休眠預金使いたい 政府「復興にも役立つ」

<休眠口座> 銀行などで長期間にわたりお金の預け入れや引き出しがない預金口座。全国銀行協会のルールでは、10年以上放置された預金のうち、残高が1万円以上で預金者と連絡できない場合と、残高1万円未満の場合を休眠口座としている。法律上は5~10年取引が無いと預金者の権利は失われるが、金融機関は10年以上経過しても、引き出しの請求があれば応じている。

最初ニュースを見たときはひでぇ話だな、と思ったんだけど、「法律上は5~10年取引が無いと預金者の権利は失われる」のね。商法の消滅時効が援用されるらしい。なるほど。

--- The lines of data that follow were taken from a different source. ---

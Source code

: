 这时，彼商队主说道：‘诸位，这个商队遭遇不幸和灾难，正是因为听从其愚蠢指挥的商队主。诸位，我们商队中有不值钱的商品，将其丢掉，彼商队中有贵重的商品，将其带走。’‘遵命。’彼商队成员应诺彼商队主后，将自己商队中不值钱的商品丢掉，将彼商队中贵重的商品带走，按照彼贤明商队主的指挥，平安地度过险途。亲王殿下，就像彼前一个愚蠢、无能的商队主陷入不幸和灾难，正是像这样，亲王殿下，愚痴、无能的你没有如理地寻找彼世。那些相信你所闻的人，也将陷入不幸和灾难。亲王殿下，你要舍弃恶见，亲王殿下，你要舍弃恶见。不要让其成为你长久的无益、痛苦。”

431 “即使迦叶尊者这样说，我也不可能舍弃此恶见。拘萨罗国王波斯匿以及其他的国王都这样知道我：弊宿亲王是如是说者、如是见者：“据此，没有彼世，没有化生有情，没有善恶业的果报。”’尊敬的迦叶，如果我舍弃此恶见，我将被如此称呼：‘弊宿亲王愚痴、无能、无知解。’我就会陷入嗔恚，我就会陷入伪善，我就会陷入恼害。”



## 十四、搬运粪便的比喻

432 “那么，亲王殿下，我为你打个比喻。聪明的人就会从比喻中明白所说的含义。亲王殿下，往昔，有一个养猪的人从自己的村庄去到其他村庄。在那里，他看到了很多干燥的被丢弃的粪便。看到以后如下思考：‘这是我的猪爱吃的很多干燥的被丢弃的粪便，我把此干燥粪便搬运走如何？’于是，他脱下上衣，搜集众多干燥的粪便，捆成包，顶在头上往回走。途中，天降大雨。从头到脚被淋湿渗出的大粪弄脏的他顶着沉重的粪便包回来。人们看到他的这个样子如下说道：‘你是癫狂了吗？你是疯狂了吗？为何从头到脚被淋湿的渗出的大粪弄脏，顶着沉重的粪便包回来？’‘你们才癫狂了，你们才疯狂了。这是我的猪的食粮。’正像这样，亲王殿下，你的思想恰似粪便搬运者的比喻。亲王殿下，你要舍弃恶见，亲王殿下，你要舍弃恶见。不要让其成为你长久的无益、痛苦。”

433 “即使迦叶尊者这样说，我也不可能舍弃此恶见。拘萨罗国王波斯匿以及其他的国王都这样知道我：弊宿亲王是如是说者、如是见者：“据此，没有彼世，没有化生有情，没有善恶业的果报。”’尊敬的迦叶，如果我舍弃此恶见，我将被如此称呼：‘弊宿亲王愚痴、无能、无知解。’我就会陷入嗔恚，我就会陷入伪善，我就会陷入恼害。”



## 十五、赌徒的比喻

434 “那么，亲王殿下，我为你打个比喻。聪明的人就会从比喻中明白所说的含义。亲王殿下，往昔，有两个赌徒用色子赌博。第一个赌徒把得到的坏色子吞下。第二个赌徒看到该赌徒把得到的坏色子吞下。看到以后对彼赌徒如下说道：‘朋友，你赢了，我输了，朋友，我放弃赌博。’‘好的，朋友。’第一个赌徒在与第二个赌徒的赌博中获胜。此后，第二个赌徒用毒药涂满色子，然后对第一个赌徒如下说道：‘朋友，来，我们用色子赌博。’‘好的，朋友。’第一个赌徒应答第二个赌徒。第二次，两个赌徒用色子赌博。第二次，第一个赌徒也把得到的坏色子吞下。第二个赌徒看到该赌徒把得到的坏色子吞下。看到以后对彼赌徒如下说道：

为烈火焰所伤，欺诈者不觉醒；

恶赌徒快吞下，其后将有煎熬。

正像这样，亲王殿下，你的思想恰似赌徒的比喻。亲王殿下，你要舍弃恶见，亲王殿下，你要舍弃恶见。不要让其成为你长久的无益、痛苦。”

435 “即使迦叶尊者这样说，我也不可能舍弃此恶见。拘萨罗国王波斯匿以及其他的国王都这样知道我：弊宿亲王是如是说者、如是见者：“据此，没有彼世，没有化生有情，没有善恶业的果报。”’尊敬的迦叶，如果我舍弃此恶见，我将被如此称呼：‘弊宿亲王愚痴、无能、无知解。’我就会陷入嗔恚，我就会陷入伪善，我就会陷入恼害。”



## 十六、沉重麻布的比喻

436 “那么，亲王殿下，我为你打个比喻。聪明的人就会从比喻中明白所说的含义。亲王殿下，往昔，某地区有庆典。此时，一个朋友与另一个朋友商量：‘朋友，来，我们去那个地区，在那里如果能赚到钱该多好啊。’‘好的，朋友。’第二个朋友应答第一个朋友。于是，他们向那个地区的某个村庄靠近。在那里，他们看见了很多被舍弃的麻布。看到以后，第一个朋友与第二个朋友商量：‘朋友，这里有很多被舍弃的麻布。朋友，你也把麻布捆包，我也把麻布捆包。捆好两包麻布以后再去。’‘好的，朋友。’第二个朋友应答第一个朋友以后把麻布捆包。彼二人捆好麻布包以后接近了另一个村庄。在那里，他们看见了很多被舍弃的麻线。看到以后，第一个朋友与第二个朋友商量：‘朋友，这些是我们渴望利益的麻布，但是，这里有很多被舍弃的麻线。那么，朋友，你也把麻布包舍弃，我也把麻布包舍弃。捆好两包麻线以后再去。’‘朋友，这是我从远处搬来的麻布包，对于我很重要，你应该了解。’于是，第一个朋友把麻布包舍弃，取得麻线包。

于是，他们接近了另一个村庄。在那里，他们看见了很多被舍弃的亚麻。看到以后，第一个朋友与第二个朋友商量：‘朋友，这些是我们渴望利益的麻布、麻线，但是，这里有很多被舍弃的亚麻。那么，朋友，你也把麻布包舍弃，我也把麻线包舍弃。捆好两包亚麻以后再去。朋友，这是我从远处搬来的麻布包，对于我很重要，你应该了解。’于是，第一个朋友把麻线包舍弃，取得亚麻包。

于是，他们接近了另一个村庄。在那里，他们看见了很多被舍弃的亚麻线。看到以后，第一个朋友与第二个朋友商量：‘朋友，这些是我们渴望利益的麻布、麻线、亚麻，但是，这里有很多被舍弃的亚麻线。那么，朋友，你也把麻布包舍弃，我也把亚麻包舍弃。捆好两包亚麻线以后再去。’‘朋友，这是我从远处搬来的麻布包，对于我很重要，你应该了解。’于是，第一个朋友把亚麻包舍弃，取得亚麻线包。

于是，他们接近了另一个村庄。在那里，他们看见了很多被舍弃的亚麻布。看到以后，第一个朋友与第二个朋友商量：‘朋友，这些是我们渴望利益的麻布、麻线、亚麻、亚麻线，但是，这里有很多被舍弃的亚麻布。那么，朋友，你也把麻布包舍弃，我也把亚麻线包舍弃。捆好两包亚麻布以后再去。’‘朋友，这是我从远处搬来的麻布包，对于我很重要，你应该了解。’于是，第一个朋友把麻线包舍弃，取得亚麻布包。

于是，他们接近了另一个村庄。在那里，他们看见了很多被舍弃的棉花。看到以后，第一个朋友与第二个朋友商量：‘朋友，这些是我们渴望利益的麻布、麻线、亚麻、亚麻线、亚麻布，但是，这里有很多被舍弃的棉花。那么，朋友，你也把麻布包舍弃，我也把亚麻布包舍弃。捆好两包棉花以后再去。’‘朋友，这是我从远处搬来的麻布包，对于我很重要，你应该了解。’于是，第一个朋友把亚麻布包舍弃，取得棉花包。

請求書出さずに10年経つと時効が成立して、それ以降に請求しても請求された側は支払わなくても良い。何故かというと請求する側の権利が消滅しているから。別に10年支払わずに頑張れば払わなくて良くなる訳では無い。相手が請求してきたら時効はupdateされるから。

おそらく貯金に関しても、請求する権利が消滅するんだろう。郵貯のサイトを見ると5年って書いてあるから短期消滅時効なのかしら。

ゆうちょ銀行の貯金(ゆうちょ銀行に承継された通常郵便貯金等の貯金を含む)には、他の銀行と同様に商法の「消滅時効」(5年間)が適用されます。

貯金商品のご利用について-ゆうちょ銀行

で、時効成立するとお金はどうなるかというと、銀行の収入になるそうだ。

金融機関が休眠預金を収益に計上していることについて「好きでやっているわけではない。(法人税を徴収したい)税務当局の指導でそうなった」と話す。

金融機関は休眠預金でも預金者の求めがあれば払い戻しに応じている。親族の死亡後、しばらくたってから通帳が見つかり、お金が引き出されることもあり、年間の払戻額は休眠口座全体に眠るお金の約四割にあたる約三百五十億円に上る。

休眠口座の金額の大きさがクローズアップされてるけど払い戻し4割あるんじゃないか。
法的に時効が成立するので預金口座は消滅するけど、銀行としてはその後払い戻さないとは言えないから対応してるっぽい。けど税務当局の指導で収入として計上していると。

ただ、時効を理由にして支払を拒もうとした事例もあるようなので、気をつけるべきですな。
自動継続定期預金の時効をめぐる最高裁判決について
まぁ事情(言い訳?)のようなのを書いてはいるけど、時効を盾に支払拒否しようとして失敗したそうなので。

で、最初の話に戻ると、だからって銀行に預けたお金を国が召し上げるってのは道理が通らないと思うわけですよ。オイラは銀行と契約したんであって国と契約したわけじゃ無いんだから。やるなら今後開設される口座に適用するのが筋だと思う。